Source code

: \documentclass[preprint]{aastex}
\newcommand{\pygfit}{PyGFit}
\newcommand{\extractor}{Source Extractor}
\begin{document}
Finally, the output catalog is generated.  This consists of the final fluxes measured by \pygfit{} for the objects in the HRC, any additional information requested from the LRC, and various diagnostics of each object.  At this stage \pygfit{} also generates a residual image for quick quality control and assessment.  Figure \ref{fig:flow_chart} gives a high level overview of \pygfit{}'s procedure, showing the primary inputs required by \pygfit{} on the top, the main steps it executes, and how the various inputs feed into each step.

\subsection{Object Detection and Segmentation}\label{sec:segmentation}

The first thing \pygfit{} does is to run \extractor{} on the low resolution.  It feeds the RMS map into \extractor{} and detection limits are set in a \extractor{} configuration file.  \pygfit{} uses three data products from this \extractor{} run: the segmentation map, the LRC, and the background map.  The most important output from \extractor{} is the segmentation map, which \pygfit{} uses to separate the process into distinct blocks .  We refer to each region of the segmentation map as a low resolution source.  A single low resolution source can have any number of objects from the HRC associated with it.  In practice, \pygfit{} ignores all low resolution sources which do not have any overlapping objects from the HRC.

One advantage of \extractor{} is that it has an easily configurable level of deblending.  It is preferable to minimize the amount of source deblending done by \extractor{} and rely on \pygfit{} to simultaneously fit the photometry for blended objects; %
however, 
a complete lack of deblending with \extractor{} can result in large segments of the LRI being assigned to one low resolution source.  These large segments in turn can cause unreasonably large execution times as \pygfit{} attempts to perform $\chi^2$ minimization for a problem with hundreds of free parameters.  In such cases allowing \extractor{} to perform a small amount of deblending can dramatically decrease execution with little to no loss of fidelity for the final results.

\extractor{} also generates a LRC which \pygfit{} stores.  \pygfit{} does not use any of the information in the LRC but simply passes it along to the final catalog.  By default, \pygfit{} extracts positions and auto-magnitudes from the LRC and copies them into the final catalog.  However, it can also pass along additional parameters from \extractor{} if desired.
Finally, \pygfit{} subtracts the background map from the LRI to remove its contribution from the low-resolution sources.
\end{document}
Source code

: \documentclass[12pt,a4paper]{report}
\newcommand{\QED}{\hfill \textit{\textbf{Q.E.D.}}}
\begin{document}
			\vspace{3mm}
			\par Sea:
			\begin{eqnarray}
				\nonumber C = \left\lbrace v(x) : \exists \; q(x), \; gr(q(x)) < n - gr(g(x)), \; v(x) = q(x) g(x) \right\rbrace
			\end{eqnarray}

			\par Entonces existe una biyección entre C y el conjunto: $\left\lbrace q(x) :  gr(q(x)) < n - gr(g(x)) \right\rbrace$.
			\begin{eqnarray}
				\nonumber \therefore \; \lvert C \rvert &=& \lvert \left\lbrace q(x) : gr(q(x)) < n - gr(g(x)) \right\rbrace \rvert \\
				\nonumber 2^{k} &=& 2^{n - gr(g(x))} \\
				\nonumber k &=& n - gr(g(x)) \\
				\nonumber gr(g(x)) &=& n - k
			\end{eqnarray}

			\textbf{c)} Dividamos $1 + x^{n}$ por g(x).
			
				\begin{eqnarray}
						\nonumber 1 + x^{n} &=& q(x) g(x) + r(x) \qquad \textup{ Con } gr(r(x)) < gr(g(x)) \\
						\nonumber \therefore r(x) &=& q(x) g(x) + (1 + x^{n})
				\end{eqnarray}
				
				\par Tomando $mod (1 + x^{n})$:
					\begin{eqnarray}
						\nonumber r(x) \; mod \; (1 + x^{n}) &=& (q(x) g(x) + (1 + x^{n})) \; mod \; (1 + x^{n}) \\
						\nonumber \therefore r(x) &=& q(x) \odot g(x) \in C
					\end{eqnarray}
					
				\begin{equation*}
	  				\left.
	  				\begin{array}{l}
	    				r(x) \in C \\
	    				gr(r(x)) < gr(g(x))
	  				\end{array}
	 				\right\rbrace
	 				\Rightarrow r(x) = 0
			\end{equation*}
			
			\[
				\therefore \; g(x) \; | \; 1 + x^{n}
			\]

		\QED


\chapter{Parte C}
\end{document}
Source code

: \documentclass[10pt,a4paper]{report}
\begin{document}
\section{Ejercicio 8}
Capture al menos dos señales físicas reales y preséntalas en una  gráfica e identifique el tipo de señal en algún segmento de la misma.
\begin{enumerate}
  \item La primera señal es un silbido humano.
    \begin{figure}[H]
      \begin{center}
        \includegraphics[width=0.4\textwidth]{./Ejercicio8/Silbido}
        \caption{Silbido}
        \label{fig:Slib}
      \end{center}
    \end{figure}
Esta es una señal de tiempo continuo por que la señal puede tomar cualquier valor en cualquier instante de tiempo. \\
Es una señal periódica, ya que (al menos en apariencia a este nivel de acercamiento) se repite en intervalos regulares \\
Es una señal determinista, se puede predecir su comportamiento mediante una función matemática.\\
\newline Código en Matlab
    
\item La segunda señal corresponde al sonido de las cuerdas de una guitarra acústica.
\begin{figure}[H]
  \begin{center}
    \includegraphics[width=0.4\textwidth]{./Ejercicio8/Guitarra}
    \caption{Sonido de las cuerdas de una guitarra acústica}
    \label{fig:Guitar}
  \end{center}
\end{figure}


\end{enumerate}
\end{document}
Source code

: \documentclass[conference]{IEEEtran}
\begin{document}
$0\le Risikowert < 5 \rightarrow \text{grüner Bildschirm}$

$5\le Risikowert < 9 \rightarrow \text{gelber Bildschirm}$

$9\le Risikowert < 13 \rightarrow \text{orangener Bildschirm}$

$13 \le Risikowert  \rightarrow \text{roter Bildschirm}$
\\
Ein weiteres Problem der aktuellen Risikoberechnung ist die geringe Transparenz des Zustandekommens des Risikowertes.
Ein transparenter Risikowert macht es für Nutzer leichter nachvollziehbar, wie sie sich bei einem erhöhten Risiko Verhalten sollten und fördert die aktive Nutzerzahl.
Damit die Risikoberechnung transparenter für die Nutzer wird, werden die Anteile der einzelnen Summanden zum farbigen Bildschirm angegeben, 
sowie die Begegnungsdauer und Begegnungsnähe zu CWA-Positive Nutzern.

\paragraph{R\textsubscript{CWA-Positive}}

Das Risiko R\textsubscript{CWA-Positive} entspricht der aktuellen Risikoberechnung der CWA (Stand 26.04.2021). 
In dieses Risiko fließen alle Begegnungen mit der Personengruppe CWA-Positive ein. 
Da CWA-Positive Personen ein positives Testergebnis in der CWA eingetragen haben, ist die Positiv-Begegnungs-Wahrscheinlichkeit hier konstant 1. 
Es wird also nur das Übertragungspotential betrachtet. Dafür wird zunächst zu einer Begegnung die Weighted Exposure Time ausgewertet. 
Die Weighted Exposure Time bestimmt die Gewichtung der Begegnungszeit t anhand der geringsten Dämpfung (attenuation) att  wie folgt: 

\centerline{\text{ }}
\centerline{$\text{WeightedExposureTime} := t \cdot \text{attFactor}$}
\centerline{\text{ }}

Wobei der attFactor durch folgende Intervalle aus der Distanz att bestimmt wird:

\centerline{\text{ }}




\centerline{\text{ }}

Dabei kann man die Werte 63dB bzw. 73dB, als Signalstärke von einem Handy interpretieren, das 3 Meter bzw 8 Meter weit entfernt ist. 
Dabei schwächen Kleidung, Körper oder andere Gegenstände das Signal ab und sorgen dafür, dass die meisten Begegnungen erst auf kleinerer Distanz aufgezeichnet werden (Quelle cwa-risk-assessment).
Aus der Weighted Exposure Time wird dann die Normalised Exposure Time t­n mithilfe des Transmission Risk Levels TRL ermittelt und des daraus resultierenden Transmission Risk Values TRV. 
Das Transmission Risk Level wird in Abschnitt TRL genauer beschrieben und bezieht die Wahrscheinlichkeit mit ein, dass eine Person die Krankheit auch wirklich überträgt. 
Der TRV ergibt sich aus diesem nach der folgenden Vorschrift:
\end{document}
-----
Task to complete:
If a line in the entries above contains "einem", include it in the count, then report only the total.

Reply to the exercise:
2